*** INPUT FOR THIS TASK ***

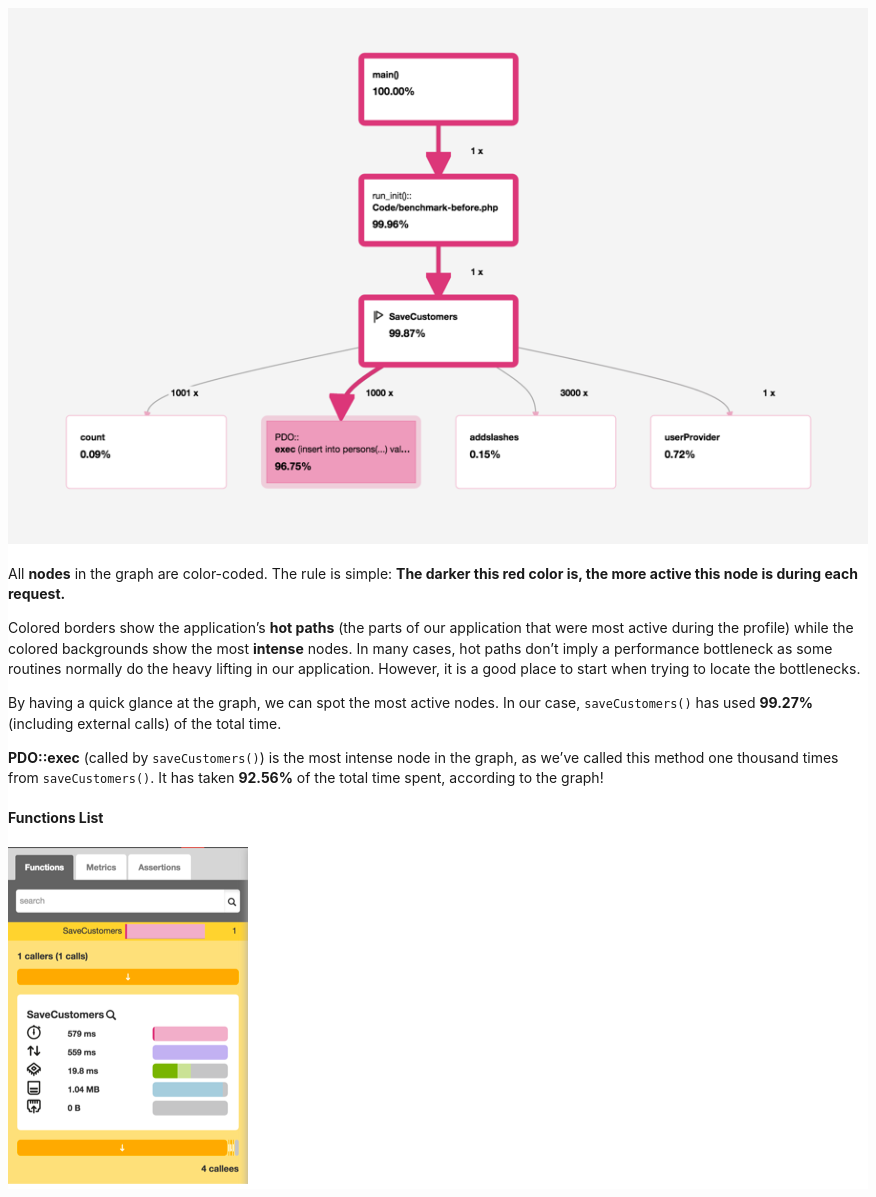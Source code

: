 ![Call graph diagram](../images/1452685636figure_05.png)

All **nodes** in the graph are color-coded. The rule is simple: **The darker this red color is, the more active this node is during each request.**

Colored borders show the application’s **hot paths** (the parts of our application that were most active during the profile) while the colored backgrounds show the most **intense** nodes. In many cases, hot paths don’t imply a performance bottleneck as some routines normally do the heavy lifting in our application. However, it is a good place to start when trying to locate the bottlenecks.

By having a quick glance at the graph, we can spot the most active nodes. In our case, `saveCustomers()` has used **99.27%** (including external calls) of the total time.

**PDO::exec** (called by `saveCustomers()`) is the most intense node in the graph, as we’ve called this method one thousand times from `saveCustomers()`. It has taken **92.56%** of the total time spent, according to the graph!

#### Functions List

![Functions list](../images/1452685630figure_06.png)
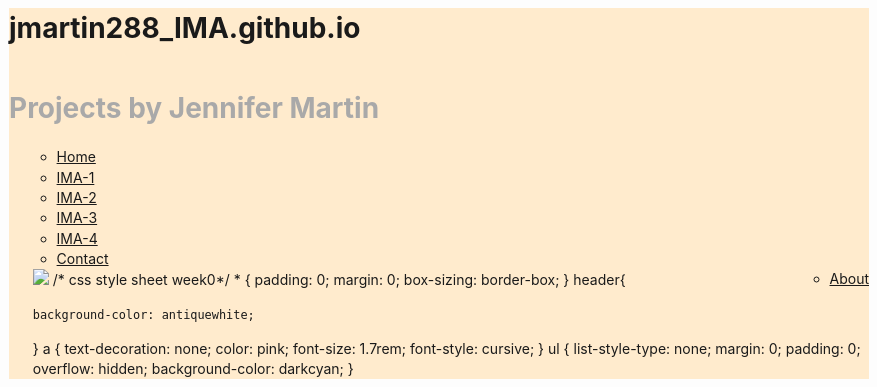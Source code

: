 # jmartin288_IMA.github.io
<!DOCTYPE html>
<html>
<head>
<title> Jennifer Martin </title>

<link rel="stylesheet" type="text/css" href="IMA-5_Martin.css">
</head>
    
<body style="background-color: blanchedalmond;">
    
<h1 style="color: darkgray;">Projects by Jennifer Martin</h1>
    <ul>
  <body>

<ul>
  <li><a href="#home">Home</a></li>
  <li><a href="IMA-1.html">IMA-1</a></li>
  <li><a href="IMA-2_Martin.html">IMA-2</a></li>
   <li><a href="#contact">IMA-3</a></li>
    <li><a href="#contact">IMA-4</a></li>
     <li><a href="#contact">Contact</a></li>
  <li style="float:right"><a class="active" href="#about">About</a></li>
</ul>

</body>
</html>
        <img src="bayview.JPG" width="300">
   
    
</body>




</html>
/* css style sheet week0*/
* {
    padding: 0;
    margin: 0;
    box-sizing: border-box;
}
header{
    
    background-color: antiquewhite;
}
a {
    text-decoration: none;
    color: pink;
    font-size: 1.7rem;
    font-style: cursive;
}
ul {
  list-style-type: none;
  margin: 0;
  padding: 0;
  overflow: hidden;
  background-color: darkcyan;
}
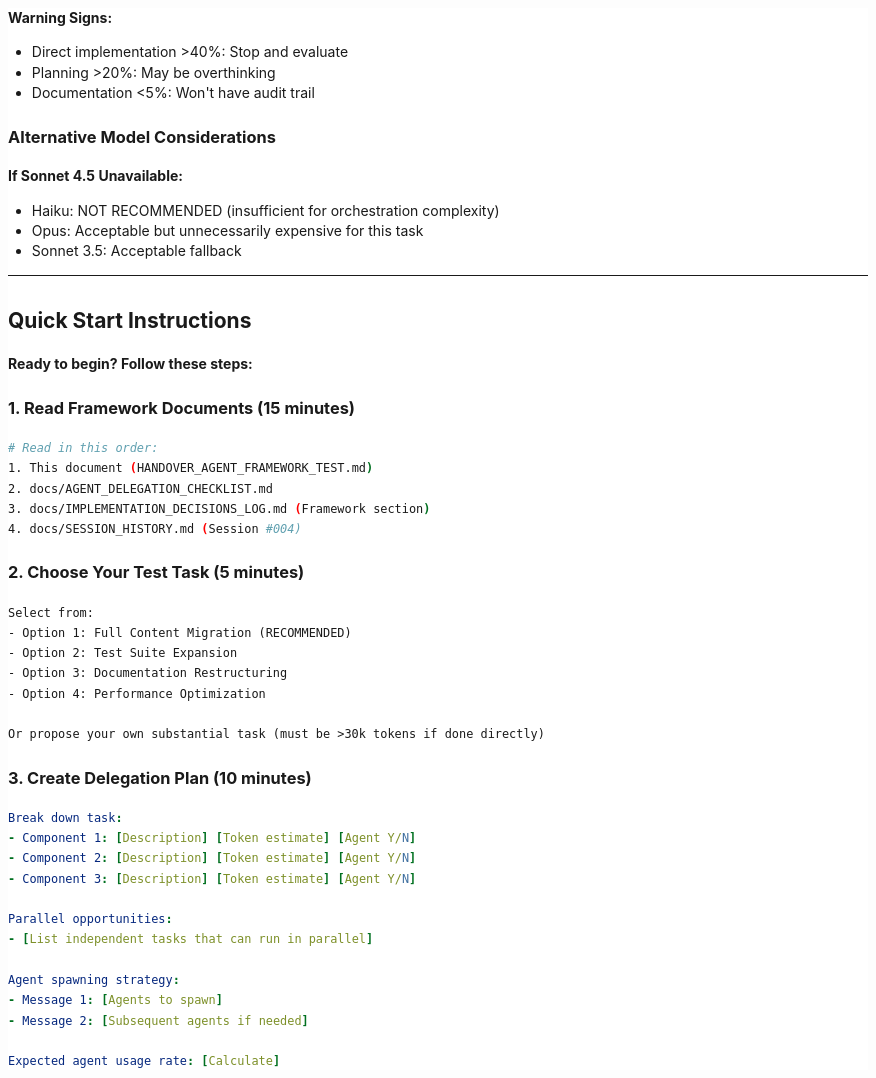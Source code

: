 **Warning Signs:**
- Direct implementation >40%: Stop and evaluate
- Planning >20%: May be overthinking
- Documentation <5%: Won't have audit trail

### Alternative Model Considerations

**If Sonnet 4.5 Unavailable:**
- Haiku: NOT RECOMMENDED (insufficient for orchestration complexity)
- Opus: Acceptable but unnecessarily expensive for this task
- Sonnet 3.5: Acceptable fallback

---

## Quick Start Instructions

**Ready to begin? Follow these steps:**

### 1. Read Framework Documents (15 minutes)
```bash
# Read in this order:
1. This document (HANDOVER_AGENT_FRAMEWORK_TEST.md)
2. docs/AGENT_DELEGATION_CHECKLIST.md
3. docs/IMPLEMENTATION_DECISIONS_LOG.md (Framework section)
4. docs/SESSION_HISTORY.md (Session #004)
```

### 2. Choose Your Test Task (5 minutes)
```
Select from:
- Option 1: Full Content Migration (RECOMMENDED)
- Option 2: Test Suite Expansion
- Option 3: Documentation Restructuring
- Option 4: Performance Optimization

Or propose your own substantial task (must be >30k tokens if done directly)
```

### 3. Create Delegation Plan (10 minutes)
```yaml
Break down task:
- Component 1: [Description] [Token estimate] [Agent Y/N]
- Component 2: [Description] [Token estimate] [Agent Y/N]
- Component 3: [Description] [Token estimate] [Agent Y/N]

Parallel opportunities:
- [List independent tasks that can run in parallel]

Agent spawning strategy:
- Message 1: [Agents to spawn]
- Message 2: [Subsequent agents if needed]

Expected agent usage rate: [Calculate]
```
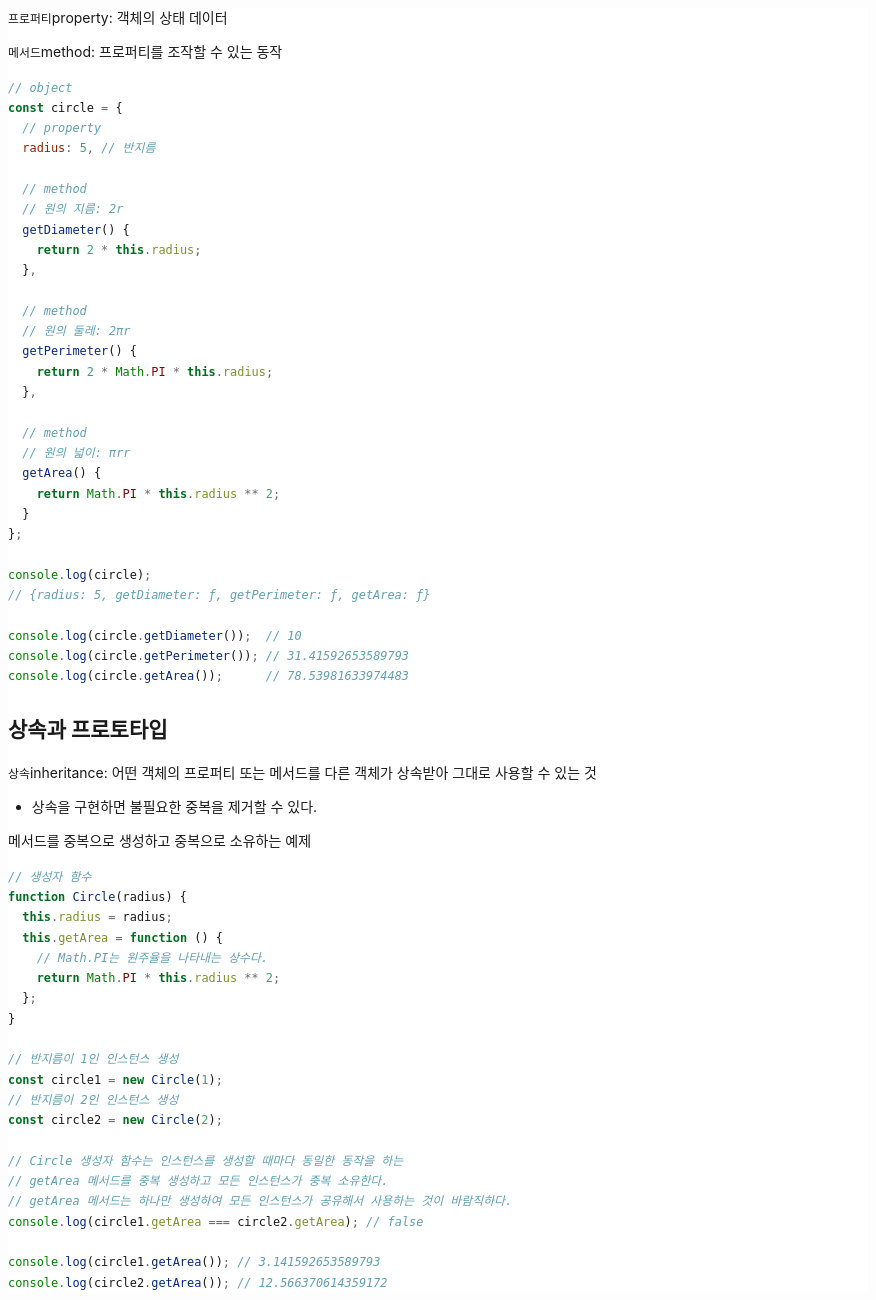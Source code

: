 `프로퍼티`property: 객체의 상태 데이터

`메서드`method: 프로퍼티를 조작할 수 있는 동작

```javascript
// object
const circle = {
  // property
  radius: 5, // 반지름

  // method
  // 원의 지름: 2r
  getDiameter() {
    return 2 * this.radius;
  },

  // method
  // 원의 둘레: 2πr
  getPerimeter() {
    return 2 * Math.PI * this.radius;
  },

  // method
  // 원의 넓이: πrr
  getArea() {
    return Math.PI * this.radius ** 2;
  }
};

console.log(circle);
// {radius: 5, getDiameter: ƒ, getPerimeter: ƒ, getArea: ƒ}

console.log(circle.getDiameter());  // 10
console.log(circle.getPerimeter()); // 31.41592653589793
console.log(circle.getArea());      // 78.53981633974483
```

## 상속과 프로토타입
`상속`inheritance: 어떤 객체의 프로퍼티 또는 메서드를 다른 객체가 상속받아 그대로 사용할 수 있는 것
- 상속을 구현하면 불필요한 중복을 제거할 수 있다.

메서드를 중복으로 생성하고 중복으로 소유하는 예제

```javascript
// 생성자 함수
function Circle(radius) {
  this.radius = radius;
  this.getArea = function () {
    // Math.PI는 원주율을 나타내는 상수다.
    return Math.PI * this.radius ** 2;
  };
}

// 반지름이 1인 인스턴스 생성
const circle1 = new Circle(1);
// 반지름이 2인 인스턴스 생성
const circle2 = new Circle(2);

// Circle 생성자 함수는 인스턴스를 생성할 때마다 동일한 동작을 하는
// getArea 메서드를 중복 생성하고 모든 인스턴스가 중복 소유한다.
// getArea 메서드는 하나만 생성하여 모든 인스턴스가 공유해서 사용하는 것이 바람직하다.
console.log(circle1.getArea === circle2.getArea); // false

console.log(circle1.getArea()); // 3.141592653589793
console.log(circle2.getArea()); // 12.566370614359172
```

***

Each line from the beginning of the entries up to and including the one containing "All **nodes** in" must be restated exactly. Pictures are to be left out.

**THE ANSWER**
Source code

: ![Call graph diagram](../images/1452685636figure_05.png)

All **nodes** in the graph are color-coded. The rule is simple: **The darker this red color is, the more active this node is during each request.**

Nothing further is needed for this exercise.